The anaphylactic release of histamine is prevented by chymotrypsin substrates and inhibitors but not by trypsin, carboxypeptidase, or leucine aminopeptidase substrates or the soybean trypsin inhibitor. The chymotrypsin substrates and inhibitors appear to be acting on an antigen-antibody-activated step because these substances fail to inhibit if the tissue is washed free of them prior to antigen addition, and because there is complete desensitization of the tissue without histamine release when the antigen is added in the presence of these inhibitors. The inhibitors work equally well in tissue from passively sensitized animals or in tissue from animals actively sensitized with either ovalbumin or bovine gamma globulin. These observations suggest that activation of a chymotrypsin-like enzyme is a necessary condition for the anaphylactic release of histamine in guinea pig lung.

Diisopropylfluophosphate is inhibitory when present at the time of antigen addition but not when the tissue is washed free of unfixed diisopropylfluophosphate prior to adding antigen. This indicates that diisopropylfluophosphate must be acting exclusively on an enzyme which exists in lung tissue in a precursor form resistant to diisopropylfluophosphate until activated by the antigen-antibody interaction.

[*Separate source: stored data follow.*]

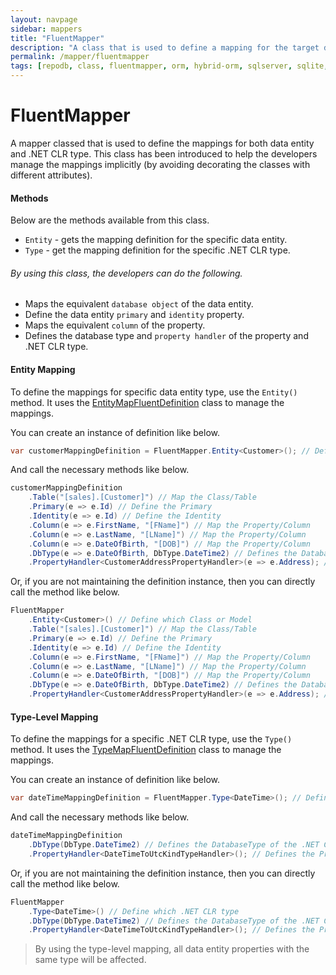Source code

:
 ```yaml
---
layout: navpage
sidebar: mappers
title: "FluentMapper"
description: "A class that is used to define a mapping for the target data entity in a fluent way."
permalink: /mapper/fluentmapper
tags: [repodb, class, fluentmapper, orm, hybrid-orm, sqlserver, sqlite, mysql, postgresql]
---
```


# FluentMapper

A mapper classed that is used to define the mappings for both data entity and .NET CLR type. This class has been introduced to help the developers manage the mappings implicitly (by avoiding decorating the classes with different attributes).

#### Methods

Below are the methods available from this class.

- `Entity` - gets the mapping definition for the specific data entity.
- `Type` - get the mapping definition for the specific .NET CLR type.

###### By using this class, the developers can do the following.

- Maps the equivalent `database object` of the data entity.
- Define the data entity `primary` and `identity` property.
- Maps the equivalent `column` of the property.
- Defines the database type and `property handler` of the property and .NET CLR type.

#### Entity Mapping

To define the mappings for specific data entity type, use the `Entity()` method. It uses the [EntityMapFluentDefinition](/class/entitymapfluentdefinition) class to manage the mappings.

You can create an instance of definition like below.

```csharp
var customerMappingDefinition = FluentMapper.Entity<Customer>(); // Define which Class or Model
```

And call the necessary methods like below.

```csharp
customerMappingDefinition
    .Table("[sales].[Customer]") // Map the Class/Table
    .Primary(e => e.Id) // Define the Primary
    .Identity(e => e.Id) // Define the Identity
    .Column(e => e.FirstName, "[FName]") // Map the Property/Column
    .Column(e => e.LastName, "[LName]") // Map the Property/Column
    .Column(e => e.DateOfBirth, "[DOB]") // Map the Property/Column
    .DbType(e => e.DateOfBirth, DbType.DateTime2) // Defines the DatabaseType of the Property
    .PropertyHandler<CustomerAddressPropertyHandler>(e => e.Address); // Defines the PropertyHandler of the Property
```

Or, if you are not maintaining the definition instance, then you can directly call the method like below.

```csharp
FluentMapper
    .Entity<Customer>() // Define which Class or Model
    .Table("[sales].[Customer]") // Map the Class/Table
    .Primary(e => e.Id) // Define the Primary
    .Identity(e => e.Id) // Define the Identity
    .Column(e => e.FirstName, "[FName]") // Map the Property/Column
    .Column(e => e.LastName, "[LName]") // Map the Property/Column
    .Column(e => e.DateOfBirth, "[DOB]") // Map the Property/Column
    .DbType(e => e.DateOfBirth, DbType.DateTime2) // Defines the DatabaseType of the Property
    .PropertyHandler<CustomerAddressPropertyHandler>(e => e.Address); // Defines the PropertyHandler of the Property
```

#### Type-Level Mapping

To define the mappings for a specific .NET CLR type, use the `Type()` method. It uses the [TypeMapFluentDefinition](/class/typemapfluentdefinition) class to manage the mappings.

You can create an instance of definition like below.

```csharp
var dateTimeMappingDefinition = FluentMapper.Type<DateTime>(); // Define which .NET CLR type
```

And call the necessary methods like below.

```csharp
dateTimeMappingDefinition
    .DbType(DbType.DateTime2) // Defines the DatabaseType of the .NET CLR type
    .PropertyHandler<DateTimeToUtcKindTypeHandler>(); // Defines the PropertyHandler of the .NET CLR type
```

Or, if you are not maintaining the definition instance, then you can directly call the method like below.

```csharp
FluentMapper
    .Type<DateTime>() // Define which .NET CLR type
    .DbType(DbType.DateTime2) // Defines the DatabaseType of the .NET CLR type
    .PropertyHandler<DateTimeToUtcKindTypeHandler>(); // Defines the PropertyHandler of the .NET CLR type
```

> By using the type-level mapping, all data entity properties with the same type will be affected.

Thiol alkylating or oxidizing agents also prevent the anaphylactic release of histamine, but in contrast to the situation with diisopropylfluophosphate and the other chymotrypsin inhibitors, the phase of the anaphylactic reaction inhibited by N-ethylmaleimide is available prior to the antigen-antibody interaction.

The similarities and differences between immune hemolysis and anaphylaxis in chopped guinea pig lung are considered in detail.